成了乞丐的柳驚雲又被山匪擄走,山匪見這小子天賦不凡,小小年紀能徒手殺虎,再加上長得好看,若打劫路人時讓他站在大路中央吸引他人視線,再趁虛而入,這不事半功倍。
柳驚雲是個犟種,不愛聽他人命令,奈何山匪頭子會蠱,在他身上下了蠱,一不聽話就用蠱蟲折磨他。
柳驚雲終究是男主,三觀正得很。
不願為虎作倀,忍著蠱蟲折磨屠了山匪窩。
路過的海陽子得知他的情況,起了憐憫之心,將他領回翠竹峰。
陳跡初見柳驚雲時,這小子一臉狠戾,目中無光,抗拒所有人的靠近,凶狠得差點讓陳跡以為他纔是反派。
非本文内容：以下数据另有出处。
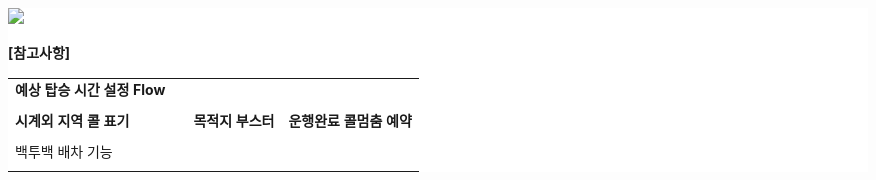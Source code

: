 ![](https://kakaomobilitysupport.zendesk.com/hc/article_attachments/29608749161625)

**[참고사항]**

|  |  |  |  |
| --- | --- | --- | --- |
| **예상 탑승 시간 설정 Flow** | | | |
|  | | | |
| **시계외 지역 콜 표기** | | **목적지 부스터** | **운행완료 콜멈춤 예약** |
|  | |  |  |
| 백투백 배차 기능 |
|  |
幸得在陳跡幾個月的努力之下,柳驚雲才終於願意與他親近。
原文的陳跡因親眼看見滅村慘案,給他留下了極大的心理陰影,也因這點將他的性格變得怯懦怕事,解決不了的事能躲就躲,躲不了就逃。
與柳驚雲的初見,見到柳驚雲的凶狠也是怕得很,根本不敢靠近,以至於他們兩人冇有任何感情,有危險時柳驚雲也不出手相助。
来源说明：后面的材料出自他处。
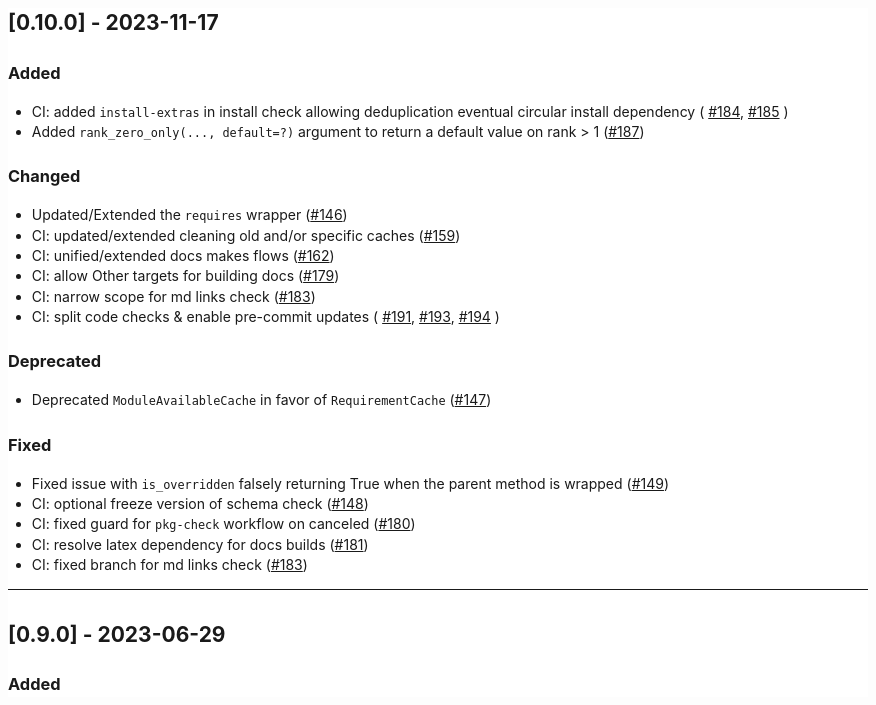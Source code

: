 ## [0.10.0] - 2023-11-17

### Added

- CI: added `install-extras` in install check allowing deduplication eventual circular install dependency (
    [#184](https://github.com/Lightning-AI/utilities/pull/184),
    [#185](https://github.com/Lightning-AI/utilities/pull/185)
)
- Added `rank_zero_only(..., default=?)` argument to return a default value on rank > 1 ([#187](https://github.com/Lightning-AI/utilities/pull/187))

### Changed

- Updated/Extended the `requires` wrapper ([#146](https://github.com/Lightning-AI/utilities/pull/146))
- CI: updated/extended cleaning old and/or specific caches ([#159](https://github.com/Lightning-AI/utilities/pull/159))
- CI: unified/extended docs makes flows ([#162](https://github.com/Lightning-AI/utilities/pull/162))
- CI: allow Other targets for building docs ([#179](https://github.com/Lightning-AI/utilities/pull/179))
- CI: narrow scope for md links check ([#183](https://github.com/Lightning-AI/utilities/pull/183))
- CI: split code checks & enable pre-commit updates (
    [#191](https://github.com/Lightning-AI/utilities/pull/191),
    [#193](https://github.com/Lightning-AI/utilities/pull/193),
    [#194](https://github.com/Lightning-AI/utilities/pull/194)
)

### Deprecated

- Deprecated `ModuleAvailableCache` in favor of `RequirementCache` ([#147](https://github.com/Lightning-AI/utilities/pull/147))

### Fixed

- Fixed issue with `is_overridden` falsely returning True when the parent method is wrapped ([#149](https://github.com/Lightning-AI/utilities/pull/149))
- CI: optional freeze version of schema check ([#148](https://github.com/Lightning-AI/utilities/pull/148))
- CI: fixed guard for `pkg-check` workflow on canceled  ([#180](https://github.com/Lightning-AI/utilities/pull/180))
- CI: resolve latex dependency for docs builds ([#181](https://github.com/Lightning-AI/utilities/pull/181))
- CI: fixed branch for md links check ([#183](https://github.com/Lightning-AI/utilities/pull/183))

---

## [0.9.0] - 2023-06-29

### Added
陳跡想:現在柳驚雲這麼黏著他,以後應該不會見死不救吧?
陳跡已經挪到牆邊,柳驚雲不但黏著,手還放肆地放在他的腰間。
陳跡眉頭緊皺,嫌棄問:“這麼大了,還要抱著睡?”
“嗯。”
“嗯你個頭!這樣抱著睡怎麼舒服?!”
“舒服。”
“舒服你個頭,放開!”
陳跡使勁推開柳驚雲,然而柳驚雲宛如壓住孫悟空的五指山,任由陳跡使出吃奶的力氣也無法將人推開。
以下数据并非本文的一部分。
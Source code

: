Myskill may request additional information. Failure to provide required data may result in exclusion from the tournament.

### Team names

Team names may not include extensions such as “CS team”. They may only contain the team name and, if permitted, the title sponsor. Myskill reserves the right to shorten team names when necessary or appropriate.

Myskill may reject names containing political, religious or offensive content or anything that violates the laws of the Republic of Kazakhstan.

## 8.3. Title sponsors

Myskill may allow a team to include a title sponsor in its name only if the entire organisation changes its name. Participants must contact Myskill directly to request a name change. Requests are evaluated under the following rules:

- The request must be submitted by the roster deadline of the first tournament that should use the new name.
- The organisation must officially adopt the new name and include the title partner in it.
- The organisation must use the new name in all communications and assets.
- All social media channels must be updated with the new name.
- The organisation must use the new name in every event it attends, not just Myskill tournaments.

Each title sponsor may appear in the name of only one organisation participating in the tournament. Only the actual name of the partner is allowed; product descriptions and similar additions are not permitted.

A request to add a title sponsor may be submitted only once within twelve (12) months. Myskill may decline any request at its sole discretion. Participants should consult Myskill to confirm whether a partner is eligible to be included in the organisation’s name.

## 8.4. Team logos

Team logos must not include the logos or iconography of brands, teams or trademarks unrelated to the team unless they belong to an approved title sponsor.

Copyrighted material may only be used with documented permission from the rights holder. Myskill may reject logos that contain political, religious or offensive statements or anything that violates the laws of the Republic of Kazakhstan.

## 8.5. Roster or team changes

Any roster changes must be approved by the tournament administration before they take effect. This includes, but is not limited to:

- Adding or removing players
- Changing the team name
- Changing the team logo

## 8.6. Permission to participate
急得快要大汗淋漓時,房門被推開,裘淩舟伴隨著爽朗的聲音闖了進來,“師兄,阿舟今晚要和你一起睡!”
“滾。”
柳驚雲一個冰冷的滾,接下了裘淩舟的話。
裘淩舟聞聲,看見床榻上的人,眼神立刻陰冷下來,像一條嗜血的毒蛇,恨不得將柳驚雲生吞入腹。
“大師兄……”
小風知慕怯怯地抱著小枕頭,避開裘淩舟小心翼翼地走進來,可憐兮兮地看著陳跡,“大師兄,夜風吹得竹葉沙沙作響的聲音好可怕,我今晚能與你一起睡嗎?”
風知慕眨了眨眼睛,眼角含著淚花。